ASSIGNMENT
Pull each line holding the word "Amit" from the data.

MATERIAL SHOWN

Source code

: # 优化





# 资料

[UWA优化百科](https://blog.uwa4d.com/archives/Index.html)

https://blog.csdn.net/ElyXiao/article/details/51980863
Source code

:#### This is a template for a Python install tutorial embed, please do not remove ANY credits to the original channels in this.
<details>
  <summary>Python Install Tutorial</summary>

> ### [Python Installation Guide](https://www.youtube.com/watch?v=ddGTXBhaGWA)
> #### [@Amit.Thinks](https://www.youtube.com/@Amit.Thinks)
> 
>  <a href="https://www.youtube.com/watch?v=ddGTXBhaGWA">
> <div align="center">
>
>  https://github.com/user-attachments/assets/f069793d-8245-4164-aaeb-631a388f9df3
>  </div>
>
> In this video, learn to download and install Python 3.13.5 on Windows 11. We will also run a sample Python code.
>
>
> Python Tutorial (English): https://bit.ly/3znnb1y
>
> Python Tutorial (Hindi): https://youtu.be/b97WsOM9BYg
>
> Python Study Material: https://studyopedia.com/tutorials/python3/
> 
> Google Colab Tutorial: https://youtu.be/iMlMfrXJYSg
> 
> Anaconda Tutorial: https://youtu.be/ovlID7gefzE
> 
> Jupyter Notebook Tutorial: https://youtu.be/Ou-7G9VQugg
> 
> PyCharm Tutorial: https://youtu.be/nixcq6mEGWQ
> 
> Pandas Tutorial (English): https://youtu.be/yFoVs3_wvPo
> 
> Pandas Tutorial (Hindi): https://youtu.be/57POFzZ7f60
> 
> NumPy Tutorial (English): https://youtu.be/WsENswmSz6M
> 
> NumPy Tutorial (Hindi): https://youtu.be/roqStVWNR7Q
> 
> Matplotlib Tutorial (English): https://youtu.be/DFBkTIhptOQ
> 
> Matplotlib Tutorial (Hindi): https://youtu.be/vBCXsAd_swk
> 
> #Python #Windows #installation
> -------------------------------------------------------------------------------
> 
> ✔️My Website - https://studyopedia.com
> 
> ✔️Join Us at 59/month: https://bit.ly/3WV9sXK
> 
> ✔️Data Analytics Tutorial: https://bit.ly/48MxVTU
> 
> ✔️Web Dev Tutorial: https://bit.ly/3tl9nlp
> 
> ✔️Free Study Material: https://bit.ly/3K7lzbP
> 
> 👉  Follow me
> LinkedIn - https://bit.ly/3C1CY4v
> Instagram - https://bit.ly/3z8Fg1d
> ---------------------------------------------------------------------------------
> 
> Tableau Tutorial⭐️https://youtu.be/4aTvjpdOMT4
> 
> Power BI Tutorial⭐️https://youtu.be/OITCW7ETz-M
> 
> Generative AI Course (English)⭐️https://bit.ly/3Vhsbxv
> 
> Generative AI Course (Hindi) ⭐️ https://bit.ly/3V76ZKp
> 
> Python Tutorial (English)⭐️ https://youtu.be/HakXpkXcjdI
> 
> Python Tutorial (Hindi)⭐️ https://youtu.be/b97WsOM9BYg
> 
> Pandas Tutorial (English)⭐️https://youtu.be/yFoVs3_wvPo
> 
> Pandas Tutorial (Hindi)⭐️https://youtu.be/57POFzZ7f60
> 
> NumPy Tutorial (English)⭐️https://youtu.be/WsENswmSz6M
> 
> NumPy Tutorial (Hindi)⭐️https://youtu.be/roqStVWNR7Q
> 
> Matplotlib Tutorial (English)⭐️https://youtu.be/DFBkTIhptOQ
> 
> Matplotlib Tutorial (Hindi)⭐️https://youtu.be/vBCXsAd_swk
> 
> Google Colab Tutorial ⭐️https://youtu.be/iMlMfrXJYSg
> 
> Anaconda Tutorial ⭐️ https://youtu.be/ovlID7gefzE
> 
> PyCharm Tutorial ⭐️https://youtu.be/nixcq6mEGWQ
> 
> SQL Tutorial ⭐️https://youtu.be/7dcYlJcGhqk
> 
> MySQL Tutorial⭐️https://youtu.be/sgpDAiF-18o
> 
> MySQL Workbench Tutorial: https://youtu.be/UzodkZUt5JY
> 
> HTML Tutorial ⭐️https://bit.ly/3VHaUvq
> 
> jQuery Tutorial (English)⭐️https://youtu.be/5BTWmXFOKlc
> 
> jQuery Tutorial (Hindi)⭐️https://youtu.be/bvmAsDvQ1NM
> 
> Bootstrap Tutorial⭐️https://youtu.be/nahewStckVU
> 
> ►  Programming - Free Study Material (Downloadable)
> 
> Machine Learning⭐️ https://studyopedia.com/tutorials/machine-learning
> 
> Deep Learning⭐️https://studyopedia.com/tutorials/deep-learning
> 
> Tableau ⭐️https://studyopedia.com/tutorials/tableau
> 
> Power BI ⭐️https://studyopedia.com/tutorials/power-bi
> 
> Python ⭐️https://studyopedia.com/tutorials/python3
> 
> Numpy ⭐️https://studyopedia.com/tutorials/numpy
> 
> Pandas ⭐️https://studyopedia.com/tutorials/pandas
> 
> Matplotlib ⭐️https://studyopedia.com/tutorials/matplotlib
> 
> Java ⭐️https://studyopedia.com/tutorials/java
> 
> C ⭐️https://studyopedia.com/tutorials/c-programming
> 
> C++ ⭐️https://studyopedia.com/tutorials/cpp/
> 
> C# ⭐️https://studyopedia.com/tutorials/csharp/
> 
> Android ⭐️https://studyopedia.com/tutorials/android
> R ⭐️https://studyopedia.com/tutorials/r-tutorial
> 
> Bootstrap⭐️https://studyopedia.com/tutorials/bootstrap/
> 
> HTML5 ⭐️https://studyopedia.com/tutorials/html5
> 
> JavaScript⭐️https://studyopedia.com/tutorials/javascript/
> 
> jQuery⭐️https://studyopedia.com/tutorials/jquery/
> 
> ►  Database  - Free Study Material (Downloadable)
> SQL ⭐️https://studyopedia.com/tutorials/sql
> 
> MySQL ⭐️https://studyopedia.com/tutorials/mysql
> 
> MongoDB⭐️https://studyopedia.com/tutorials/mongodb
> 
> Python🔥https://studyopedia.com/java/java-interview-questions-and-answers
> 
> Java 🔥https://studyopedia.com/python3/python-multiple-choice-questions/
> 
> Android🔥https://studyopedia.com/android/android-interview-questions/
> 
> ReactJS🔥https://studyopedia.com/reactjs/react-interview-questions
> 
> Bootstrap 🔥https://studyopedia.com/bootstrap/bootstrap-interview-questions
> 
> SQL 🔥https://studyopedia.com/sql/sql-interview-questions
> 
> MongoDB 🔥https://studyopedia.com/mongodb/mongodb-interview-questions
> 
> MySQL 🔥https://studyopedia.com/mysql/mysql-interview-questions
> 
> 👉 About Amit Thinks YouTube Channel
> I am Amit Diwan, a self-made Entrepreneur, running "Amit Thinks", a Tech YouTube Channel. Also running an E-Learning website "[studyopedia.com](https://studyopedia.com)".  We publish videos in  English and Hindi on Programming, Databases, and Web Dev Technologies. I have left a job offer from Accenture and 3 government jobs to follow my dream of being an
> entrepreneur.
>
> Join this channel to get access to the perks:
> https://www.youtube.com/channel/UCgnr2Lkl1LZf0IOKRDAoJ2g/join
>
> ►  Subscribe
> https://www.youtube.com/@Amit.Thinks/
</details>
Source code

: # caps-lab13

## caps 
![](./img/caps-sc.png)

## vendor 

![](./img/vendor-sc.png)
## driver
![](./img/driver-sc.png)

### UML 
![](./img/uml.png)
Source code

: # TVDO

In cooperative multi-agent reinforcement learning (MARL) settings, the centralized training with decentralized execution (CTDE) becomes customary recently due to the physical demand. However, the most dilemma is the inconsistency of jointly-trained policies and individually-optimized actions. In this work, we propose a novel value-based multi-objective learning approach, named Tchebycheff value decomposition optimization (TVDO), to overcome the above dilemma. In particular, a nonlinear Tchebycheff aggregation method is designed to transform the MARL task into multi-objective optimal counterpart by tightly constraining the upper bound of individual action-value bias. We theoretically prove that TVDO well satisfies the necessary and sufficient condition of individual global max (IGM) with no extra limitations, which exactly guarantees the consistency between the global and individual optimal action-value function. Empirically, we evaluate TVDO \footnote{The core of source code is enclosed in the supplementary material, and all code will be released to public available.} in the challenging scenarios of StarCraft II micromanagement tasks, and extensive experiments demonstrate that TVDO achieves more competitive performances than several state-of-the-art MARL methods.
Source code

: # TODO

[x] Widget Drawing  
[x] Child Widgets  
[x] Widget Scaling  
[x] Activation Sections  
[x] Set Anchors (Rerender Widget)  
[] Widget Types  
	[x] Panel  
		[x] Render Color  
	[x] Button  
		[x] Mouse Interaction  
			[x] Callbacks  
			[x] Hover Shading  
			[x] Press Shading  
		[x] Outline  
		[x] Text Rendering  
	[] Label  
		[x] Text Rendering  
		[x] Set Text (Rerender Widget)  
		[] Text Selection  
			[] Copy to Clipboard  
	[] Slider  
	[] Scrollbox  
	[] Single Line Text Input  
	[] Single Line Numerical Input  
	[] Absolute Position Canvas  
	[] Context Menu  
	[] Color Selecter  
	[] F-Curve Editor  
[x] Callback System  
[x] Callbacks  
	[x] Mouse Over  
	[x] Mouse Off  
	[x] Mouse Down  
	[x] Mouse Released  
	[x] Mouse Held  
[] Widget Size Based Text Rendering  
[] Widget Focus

==

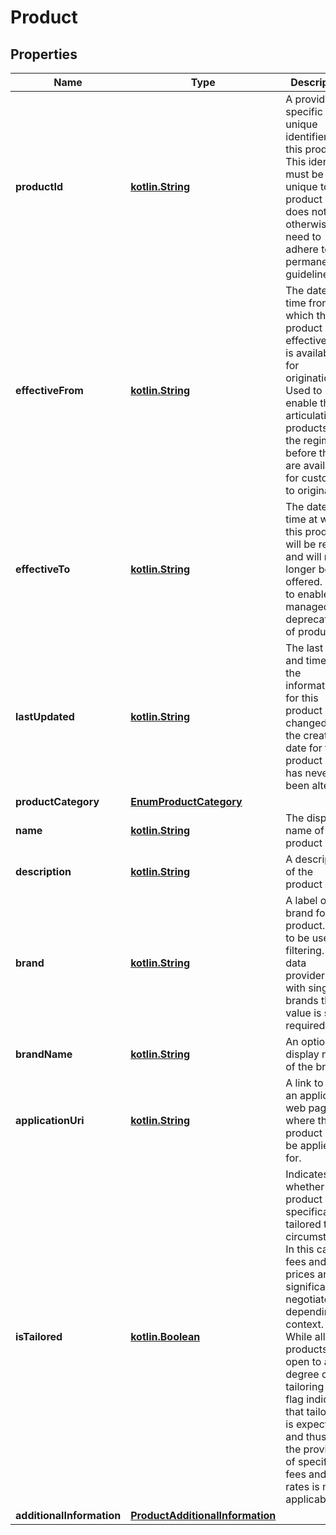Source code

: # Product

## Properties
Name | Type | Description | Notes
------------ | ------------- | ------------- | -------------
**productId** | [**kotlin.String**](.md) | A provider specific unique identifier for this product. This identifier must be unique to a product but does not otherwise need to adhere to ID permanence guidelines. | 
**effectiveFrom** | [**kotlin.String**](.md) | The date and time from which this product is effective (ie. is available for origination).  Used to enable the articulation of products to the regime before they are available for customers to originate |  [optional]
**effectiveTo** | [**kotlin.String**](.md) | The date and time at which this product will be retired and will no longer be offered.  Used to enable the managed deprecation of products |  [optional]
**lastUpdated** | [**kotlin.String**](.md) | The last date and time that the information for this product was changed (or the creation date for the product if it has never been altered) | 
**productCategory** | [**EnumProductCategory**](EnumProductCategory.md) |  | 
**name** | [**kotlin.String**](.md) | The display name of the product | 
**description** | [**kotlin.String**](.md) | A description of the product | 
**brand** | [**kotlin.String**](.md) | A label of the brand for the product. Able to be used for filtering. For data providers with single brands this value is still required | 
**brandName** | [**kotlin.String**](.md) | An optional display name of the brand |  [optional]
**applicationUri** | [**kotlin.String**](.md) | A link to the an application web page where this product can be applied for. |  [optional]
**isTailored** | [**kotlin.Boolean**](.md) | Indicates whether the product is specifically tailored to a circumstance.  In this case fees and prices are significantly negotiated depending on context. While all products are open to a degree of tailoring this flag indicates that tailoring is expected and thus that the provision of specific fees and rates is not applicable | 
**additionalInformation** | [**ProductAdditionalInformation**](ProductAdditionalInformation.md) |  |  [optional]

SOLUTION TO THIS TASK
> #### [@Amit.Thinks](https://www.youtube.com/@Amit.Thinks)
> 👉 About Amit Thinks YouTube Channel
> I am Amit Diwan, a self-made Entrepreneur, running "Amit Thinks", a Tech YouTube Channel. Also running an E-Learning website "[studyopedia.com](https://studyopedia.com)".  We publish videos in  English and Hindi on Programming, Databases, and Web Dev Technologies. I have left a job offer from Accenture and 3 government jobs to follow my dream of being an
> https://www.youtube.com/@Amit.Thinks/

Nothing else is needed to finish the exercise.